- [Assignment]:
From the line containing "Následující sekce této" down to the line containing "Jádro enginu reprezentuje" in the records below, reproduce every line exactly, ends included, and omit all others.

(Stored data entries)
::::::::

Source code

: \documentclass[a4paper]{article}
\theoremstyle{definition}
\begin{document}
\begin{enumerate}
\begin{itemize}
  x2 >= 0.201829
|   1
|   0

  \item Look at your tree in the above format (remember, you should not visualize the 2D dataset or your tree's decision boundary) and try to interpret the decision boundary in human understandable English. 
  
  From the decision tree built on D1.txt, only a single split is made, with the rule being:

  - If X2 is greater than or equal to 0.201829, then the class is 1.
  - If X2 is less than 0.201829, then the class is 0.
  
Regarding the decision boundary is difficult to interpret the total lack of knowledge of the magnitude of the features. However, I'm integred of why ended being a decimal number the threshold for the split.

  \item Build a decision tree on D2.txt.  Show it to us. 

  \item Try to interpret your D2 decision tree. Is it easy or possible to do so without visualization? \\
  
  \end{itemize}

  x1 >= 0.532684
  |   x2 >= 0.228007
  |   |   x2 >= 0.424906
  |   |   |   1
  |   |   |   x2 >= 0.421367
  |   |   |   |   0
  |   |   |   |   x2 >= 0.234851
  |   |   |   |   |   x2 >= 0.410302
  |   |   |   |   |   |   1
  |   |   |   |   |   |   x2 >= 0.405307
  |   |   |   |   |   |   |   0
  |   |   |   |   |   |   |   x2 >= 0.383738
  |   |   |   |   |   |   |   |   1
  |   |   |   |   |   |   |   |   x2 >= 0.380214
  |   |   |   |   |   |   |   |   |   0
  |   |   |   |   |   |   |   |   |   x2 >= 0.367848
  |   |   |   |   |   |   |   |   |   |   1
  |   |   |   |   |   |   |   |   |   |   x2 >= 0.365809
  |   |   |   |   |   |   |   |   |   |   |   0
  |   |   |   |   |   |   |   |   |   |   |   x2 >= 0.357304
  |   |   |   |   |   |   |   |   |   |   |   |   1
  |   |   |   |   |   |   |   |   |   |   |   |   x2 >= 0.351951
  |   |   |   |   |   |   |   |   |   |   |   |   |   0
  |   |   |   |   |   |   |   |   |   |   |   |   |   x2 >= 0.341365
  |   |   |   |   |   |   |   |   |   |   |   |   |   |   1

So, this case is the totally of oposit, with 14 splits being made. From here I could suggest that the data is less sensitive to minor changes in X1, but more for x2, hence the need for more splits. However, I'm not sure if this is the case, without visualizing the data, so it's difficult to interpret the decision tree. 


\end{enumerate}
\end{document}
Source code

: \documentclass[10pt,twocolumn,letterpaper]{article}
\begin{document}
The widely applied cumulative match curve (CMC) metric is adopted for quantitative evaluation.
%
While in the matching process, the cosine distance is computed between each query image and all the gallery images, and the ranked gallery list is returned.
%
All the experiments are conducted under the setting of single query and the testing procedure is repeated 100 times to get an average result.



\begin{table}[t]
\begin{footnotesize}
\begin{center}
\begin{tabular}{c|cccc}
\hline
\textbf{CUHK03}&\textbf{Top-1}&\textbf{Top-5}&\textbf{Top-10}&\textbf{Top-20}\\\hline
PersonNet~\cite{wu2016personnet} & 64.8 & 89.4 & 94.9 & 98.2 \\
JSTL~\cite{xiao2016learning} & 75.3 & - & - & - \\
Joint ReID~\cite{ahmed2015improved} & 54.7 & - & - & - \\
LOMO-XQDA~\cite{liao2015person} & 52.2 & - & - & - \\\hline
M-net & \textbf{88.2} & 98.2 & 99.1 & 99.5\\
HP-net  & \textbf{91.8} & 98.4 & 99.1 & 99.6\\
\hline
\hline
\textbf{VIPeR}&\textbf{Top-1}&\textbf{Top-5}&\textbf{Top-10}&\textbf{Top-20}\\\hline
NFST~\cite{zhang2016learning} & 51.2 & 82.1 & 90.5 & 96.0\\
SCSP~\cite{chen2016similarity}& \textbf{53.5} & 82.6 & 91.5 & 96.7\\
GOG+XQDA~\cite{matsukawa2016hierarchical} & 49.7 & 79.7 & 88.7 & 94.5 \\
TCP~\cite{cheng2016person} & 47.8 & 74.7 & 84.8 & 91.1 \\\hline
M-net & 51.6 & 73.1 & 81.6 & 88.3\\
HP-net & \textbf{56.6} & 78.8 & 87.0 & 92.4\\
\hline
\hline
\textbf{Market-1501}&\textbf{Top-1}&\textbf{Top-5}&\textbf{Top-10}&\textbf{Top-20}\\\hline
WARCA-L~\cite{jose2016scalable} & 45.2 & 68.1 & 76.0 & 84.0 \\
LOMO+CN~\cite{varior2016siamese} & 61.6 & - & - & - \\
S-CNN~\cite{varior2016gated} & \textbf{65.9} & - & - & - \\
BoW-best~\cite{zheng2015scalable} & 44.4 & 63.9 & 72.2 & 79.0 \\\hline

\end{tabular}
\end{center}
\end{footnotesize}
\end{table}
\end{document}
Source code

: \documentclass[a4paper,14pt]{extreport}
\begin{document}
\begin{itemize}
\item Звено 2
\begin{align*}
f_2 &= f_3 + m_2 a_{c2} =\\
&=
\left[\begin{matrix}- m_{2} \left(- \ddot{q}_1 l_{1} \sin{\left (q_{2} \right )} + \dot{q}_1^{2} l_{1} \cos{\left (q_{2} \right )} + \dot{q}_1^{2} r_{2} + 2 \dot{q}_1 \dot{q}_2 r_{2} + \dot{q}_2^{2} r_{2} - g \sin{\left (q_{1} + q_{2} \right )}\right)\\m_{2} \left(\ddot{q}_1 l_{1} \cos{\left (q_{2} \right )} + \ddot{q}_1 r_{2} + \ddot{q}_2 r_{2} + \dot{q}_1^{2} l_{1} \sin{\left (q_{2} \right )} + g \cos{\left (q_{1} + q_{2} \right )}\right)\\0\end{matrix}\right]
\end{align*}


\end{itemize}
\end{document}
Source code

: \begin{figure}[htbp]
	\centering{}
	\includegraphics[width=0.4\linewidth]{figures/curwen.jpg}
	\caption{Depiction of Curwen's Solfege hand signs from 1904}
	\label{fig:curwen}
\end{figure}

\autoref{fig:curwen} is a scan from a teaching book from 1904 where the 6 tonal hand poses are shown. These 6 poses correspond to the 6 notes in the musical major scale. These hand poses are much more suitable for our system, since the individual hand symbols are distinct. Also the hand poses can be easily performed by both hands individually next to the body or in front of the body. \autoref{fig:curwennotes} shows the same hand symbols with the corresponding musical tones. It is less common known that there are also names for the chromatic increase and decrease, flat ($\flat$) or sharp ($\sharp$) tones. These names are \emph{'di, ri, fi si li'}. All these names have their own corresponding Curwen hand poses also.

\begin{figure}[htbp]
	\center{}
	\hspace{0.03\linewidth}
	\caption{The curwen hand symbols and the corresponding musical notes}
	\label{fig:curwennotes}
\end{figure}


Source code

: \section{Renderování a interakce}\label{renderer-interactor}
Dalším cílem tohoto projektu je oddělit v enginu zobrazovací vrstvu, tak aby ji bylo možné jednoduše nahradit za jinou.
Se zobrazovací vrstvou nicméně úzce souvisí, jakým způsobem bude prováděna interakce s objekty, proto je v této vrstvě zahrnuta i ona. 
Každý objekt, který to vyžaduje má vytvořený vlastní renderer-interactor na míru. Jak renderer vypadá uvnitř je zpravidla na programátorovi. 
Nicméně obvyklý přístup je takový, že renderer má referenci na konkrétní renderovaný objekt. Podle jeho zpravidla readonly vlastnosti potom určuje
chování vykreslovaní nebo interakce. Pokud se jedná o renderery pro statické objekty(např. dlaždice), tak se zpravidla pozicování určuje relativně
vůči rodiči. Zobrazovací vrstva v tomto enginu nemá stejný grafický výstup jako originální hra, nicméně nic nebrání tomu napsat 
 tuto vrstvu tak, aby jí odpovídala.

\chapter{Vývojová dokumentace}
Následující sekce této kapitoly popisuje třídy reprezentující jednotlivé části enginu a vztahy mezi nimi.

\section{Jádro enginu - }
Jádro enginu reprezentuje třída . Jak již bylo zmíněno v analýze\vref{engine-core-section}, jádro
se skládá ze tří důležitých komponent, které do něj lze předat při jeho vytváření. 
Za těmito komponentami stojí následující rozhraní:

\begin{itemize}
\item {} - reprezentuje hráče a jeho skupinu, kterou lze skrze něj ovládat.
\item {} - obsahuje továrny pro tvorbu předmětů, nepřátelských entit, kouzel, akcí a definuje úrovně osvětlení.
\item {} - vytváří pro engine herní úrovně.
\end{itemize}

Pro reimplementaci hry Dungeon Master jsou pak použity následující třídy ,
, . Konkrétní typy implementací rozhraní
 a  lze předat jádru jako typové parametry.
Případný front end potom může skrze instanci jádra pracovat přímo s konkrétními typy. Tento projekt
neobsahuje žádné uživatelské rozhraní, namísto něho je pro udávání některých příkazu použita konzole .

::::::::

- [Answer to the exercise]:
Následující sekce této kapitoly popisuje třídy reprezentující jednotlivé části enginu a vztahy mezi nimi.

\section{Jádro enginu - }
Jádro enginu reprezentuje třída . Jak již bylo zmíněno v analýze\vref{engine-core-section}, jádro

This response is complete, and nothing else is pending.